The Day Never Turns Dark
Yesterday's script reading session was the official launch of 24/7 daytime. Please bear in mind, this was an extremely unusual phenomena in Malaysia. Since then, sleeping had become a forbidden practice that we all understood mutually. The origin of this forbidden practice came from the participants' dilemma between challenging themselves to shoot all the scenes and taking out some of them due to time limit. We are young and ambitious but ambition and reality hates each other by nature. The atmosphere changed by degrees compared to previous three days as the participants all knew well that this was the moment to really get serious.
Spot The Whole Picture: Producing Masterclass with Anocha Suwichakornpong
Before the workshop even began, I had this drive to consult Mr. Google who is Lady Anocha. Couldn't remember clearly when precisely I accidentally pored over an interview with her at Locarno Film Festival that led to the research. Even though it was in written form, I was attracted by the aura seen in her responses to the interviewer Jeremy Elphick. Anocha arrived at Hotel Sentral on day one during Carlo's editing class. While I was having fun in the game designed by Carlo, I saw a spruce petite lady with smart short hair walking in the conference hall and started chattering with Mui. The wind she brought in told me that she is Anocha Suwichakornpong!

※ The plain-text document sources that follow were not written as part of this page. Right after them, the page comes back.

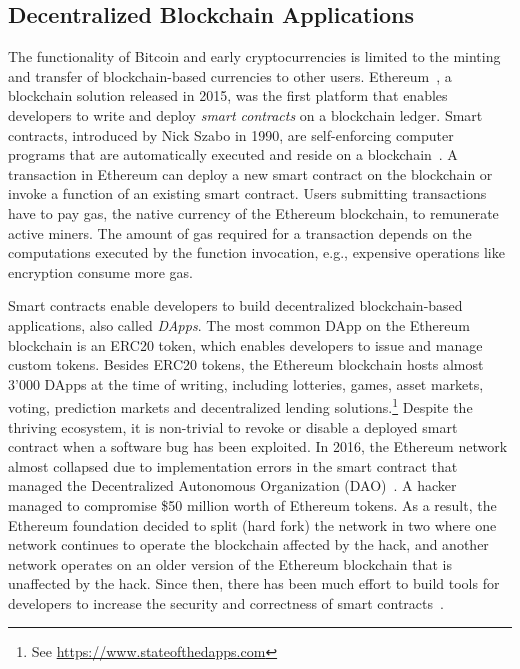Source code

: \subsection{Decentralized Blockchain Applications}
The functionality of Bitcoin and early cryptocurrencies is limited to the minting and transfer of blockchain-based currencies to other users.
Ethereum~\cite{wood2014ethereum}, a blockchain solution released in 2015, was the first platform that enables developers to write and deploy \emph{smart contracts} on a blockchain ledger.
Smart contracts, introduced by Nick Szabo in 1990, are self-enforcing computer programs that are automatically executed and reside on a blockchain~\cite{szabo1996smart}.
A transaction in Ethereum can deploy a new smart contract on the blockchain or invoke a function of an existing smart contract.
Users submitting transactions have to pay gas, the native currency of the Ethereum blockchain, to remunerate active miners.
The amount of gas required for a transaction depends on the computations executed by the function invocation, e.g., expensive operations like encryption consume more gas.


Smart contracts enable developers to build decentralized blockchain-based applications, also called \emph{DApps}.
The most common DApp on the Ethereum blockchain is an ERC20 token, which enables developers to issue and manage custom tokens.
Besides ERC20 tokens, the Ethereum blockchain hosts almost 3'000 DApps at the time of writing, including lotteries, games, asset markets, voting, prediction markets and decentralized lending solutions.\footnote{See \url{https://www.stateofthedapps.com}}
Despite the thriving ecosystem, it is non-trivial to revoke or disable a deployed smart contract when a software bug has been exploited.
In 2016, the Ethereum network almost collapsed due to implementation errors in the smart contract that managed the Decentralized Autonomous Organization (DAO)~\cite{mehar2019understanding}.
A hacker managed to compromise \$50 million worth of Ethereum tokens.
As a result, the Ethereum foundation decided to split (hard fork) the network in two where one network continues to operate the blockchain affected by the hack, and another network operates on an older version of the Ethereum blockchain that is unaffected by the hack.
Since then, there has been much effort to build tools for developers to increase the security and correctness of smart contracts~\cite{breidenbach2018enter}.

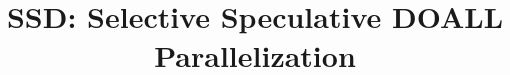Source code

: \documentclass[pageno]{jpaper}
\begin{document}
 \title{
 SSD: Selective Speculative DOALL Parallelization}

 \date{}
 \maketitle

 \thispagestyle{empty}

 
 
 
 


 
 


 
\end{document}
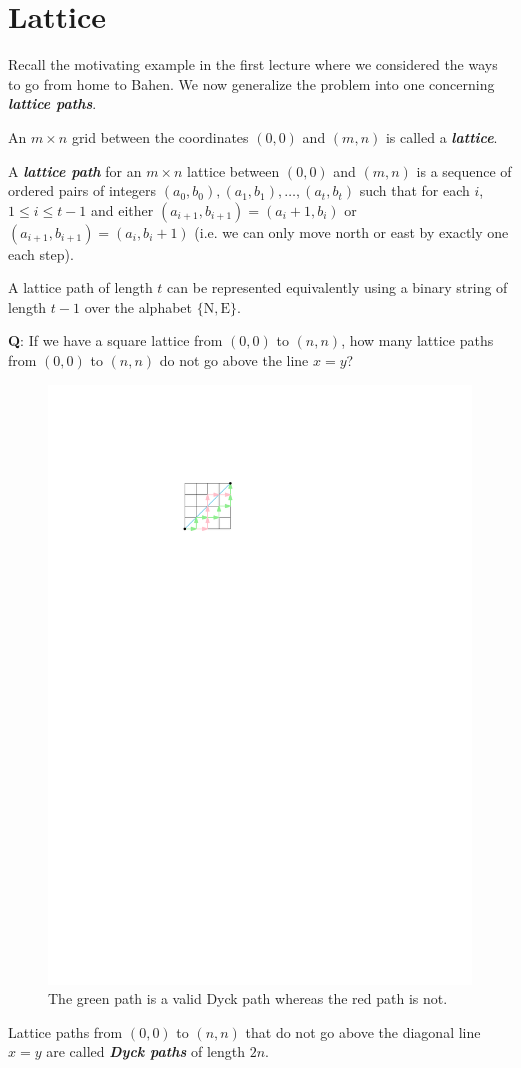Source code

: \section{Lattice}

Recall the motivating example in the first lecture where we considered the ways to go from home to Bahen. We now generalize the problem into one concerning \textit{\textbf{lattice paths}}.

\begin{definition}[Lattice]
    An $m \times n$ grid between the coordinates $(0,0)$ and $(m,n)$ is called a \textit{\textbf{lattice}}.
\end{definition}

\begin{definition}
    A \textit{\textbf{lattice path}} for an $m \times n$ lattice between $(0,0)$ and $(m,n)$ is a sequence of ordered pairs of integers $(a_0,b_0),(a_1,b_1),\ldots,(a_t,b_t)$ such that for each $i$, $1 \leq i \leq t-1$ and either $(a_{i+1},b_{i+1}) = (a_i + 1, b_i)$ or $(a_{i+1},b_{i+1}) = (a_i, b_i + 1)$ (i.e. we can only move north or east by exactly one each step).
\end{definition}

A lattice path of length $t$ can be represented equivalently using a binary string of length $t-1$ over the alphabet $\{\mathrm{N,E}\}$.

\textbf{Q}: If we have a square lattice from $(0,0)$ to $(n,n)$, how many lattice paths from $(0,0)$ to $(n,n)$ do not go above the line $x=y$?

\begin{figure}[htbp]
    \centering
    \includegraphics[width=.2\linewidth]{figures/dyck-path.pdf}
    \caption{The green path is a valid Dyck path whereas the red path is not.}
    \label{fig:dyck-path}
\end{figure}

\begin{definition}
    Lattice paths from $(0,0)$ to $(n,n)$ that do not go above the diagonal line $x=y$ are called \textit{\textbf{Dyck paths}} of length $2n$.
\end{definition}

Anocha Suwichakornpong is a Thai film producer, director, and screenwriter. So far, she has produced seven films (feature and short), directed five films, and written five films. Her films Mundane History (2009), Graceland (2006), and By The Time It Gets Dark (2016) each has a mellow and poetic voice that abolishes the distinction between space and time. They remind me of the Italian writer Italo Calvino, who has this magic to bend and blend space and time by merely putting his pen to paper. Their audacious yet conscientious exploration of space and time fills me with awe. Nonetheless, the credit doesn't only go to the director alone. Good producer is one of the key persons who decides the fate of a film.
Producing can be the least rewarding job in filmmaking. In her producing masterclass, Anocha talked about how she first came about to be a producer. She wasn't trained to be a producer. If director is the captain of the ship, producer would be the sea. It influences how fast or slow a ship can move. But who would like to be trained to be the sea? If a ship capsizes right in the middle of the sea, people blame not the captain but the sea who creates such big waves.
By trap I mean being sucked into the chaos, and creating another possibility of chaos within chaos. That's why Anocha said that a good producer is able to see the whole picture on set and takes charge particularly when the director is oblivious to see what happens on set. Not just that, her masterclass was also about facts and figures, about monetary issue that a lot of filmmakers especially those from independent circle find themselves struggling with. Anocha showed a lot of tips, charts, and her accounting sheets with the participants to provide them an idea of how to manage the budget. I felt like I was back to my high school accounting class again, scratching my head and punching my chest just to find the correct sums in the balance sheets.
Strategise doesn't mean limiting possibilities but provides different approaches and alternatives to recurring or unforeseen problems. In another way, he or she is the prophet. They have to envisage what's going to happen next, how it's going to happen, and how to handle the situation.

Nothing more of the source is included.